What to work on >>
The copy must match the data below line for line and contain no images.

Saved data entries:
#####

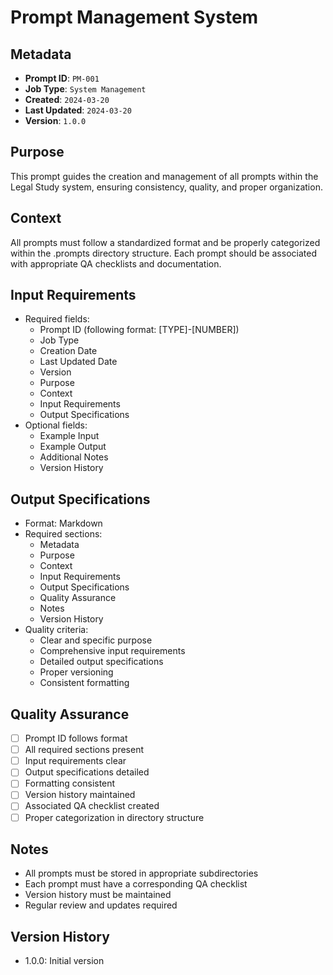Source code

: # Prompt Management System

## Metadata
- **Prompt ID**: `PM-001`
- **Job Type**: `System Management`
- **Created**: `2024-03-20`
- **Last Updated**: `2024-03-20`
- **Version**: `1.0.0`

## Purpose
This prompt guides the creation and management of all prompts within the Legal Study system, ensuring consistency, quality, and proper organization.

## Context
All prompts must follow a standardized format and be properly categorized within the .prompts directory structure. Each prompt should be associated with appropriate QA checklists and documentation.

## Input Requirements
- Required fields:
  - Prompt ID (following format: [TYPE]-[NUMBER])
  - Job Type
  - Creation Date
  - Last Updated Date
  - Version
  - Purpose
  - Context
  - Input Requirements
  - Output Specifications
- Optional fields:
  - Example Input
  - Example Output
  - Additional Notes
  - Version History

## Output Specifications
- Format: Markdown
- Required sections:
  - Metadata
  - Purpose
  - Context
  - Input Requirements
  - Output Specifications
  - Quality Assurance
  - Notes
  - Version History
- Quality criteria:
  - Clear and specific purpose
  - Comprehensive input requirements
  - Detailed output specifications
  - Proper versioning
  - Consistent formatting

## Quality Assurance
- [ ] Prompt ID follows format
- [ ] All required sections present
- [ ] Input requirements clear
- [ ] Output specifications detailed
- [ ] Formatting consistent
- [ ] Version history maintained
- [ ] Associated QA checklist created
- [ ] Proper categorization in directory structure

## Notes
- All prompts must be stored in appropriate subdirectories
- Each prompt must have a corresponding QA checklist
- Version history must be maintained
- Regular review and updates required

## Version History
- 1.0.0: Initial version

#####

Answer to this problem >>
Source code

: # Prompt Management System

## Metadata
- **Prompt ID**: `PM-001`
- **Job Type**: `System Management`
- **Created**: `2024-03-20`
- **Last Updated**: `2024-03-20`
- **Version**: `1.0.0`

## Purpose
This prompt guides the creation and management of all prompts within the Legal Study system, ensuring consistency, quality, and proper organization.

## Context
All prompts must follow a standardized format and be properly categorized within the .prompts directory structure. Each prompt should be associated with appropriate QA checklists and documentation.

## Input Requirements
- Required fields:
  - Prompt ID (following format: [TYPE]-[NUMBER])
  - Job Type
  - Creation Date
  - Last Updated Date
  - Version
  - Purpose
  - Context
  - Input Requirements
  - Output Specifications
- Optional fields:
  - Example Input
  - Example Output
  - Additional Notes
  - Version History

## Output Specifications
- Format: Markdown
- Required sections:
  - Metadata
  - Purpose
  - Context
  - Input Requirements
  - Output Specifications
  - Quality Assurance
  - Notes
  - Version History
- Quality criteria:
  - Clear and specific purpose
  - Comprehensive input requirements
  - Detailed output specifications
  - Proper versioning
  - Consistent formatting

## Quality Assurance
- [ ] Prompt ID follows format
- [ ] All required sections present
- [ ] Input requirements clear
- [ ] Output specifications detailed
- [ ] Formatting consistent
- [ ] Version history maintained
- [ ] Associated QA checklist created
- [ ] Proper categorization in directory structure

## Notes
- All prompts must be stored in appropriate subdirectories
- Each prompt must have a corresponding QA checklist
- Version history must be maintained
- Regular review and updates required

## Version History
- 1.0.0: Initial version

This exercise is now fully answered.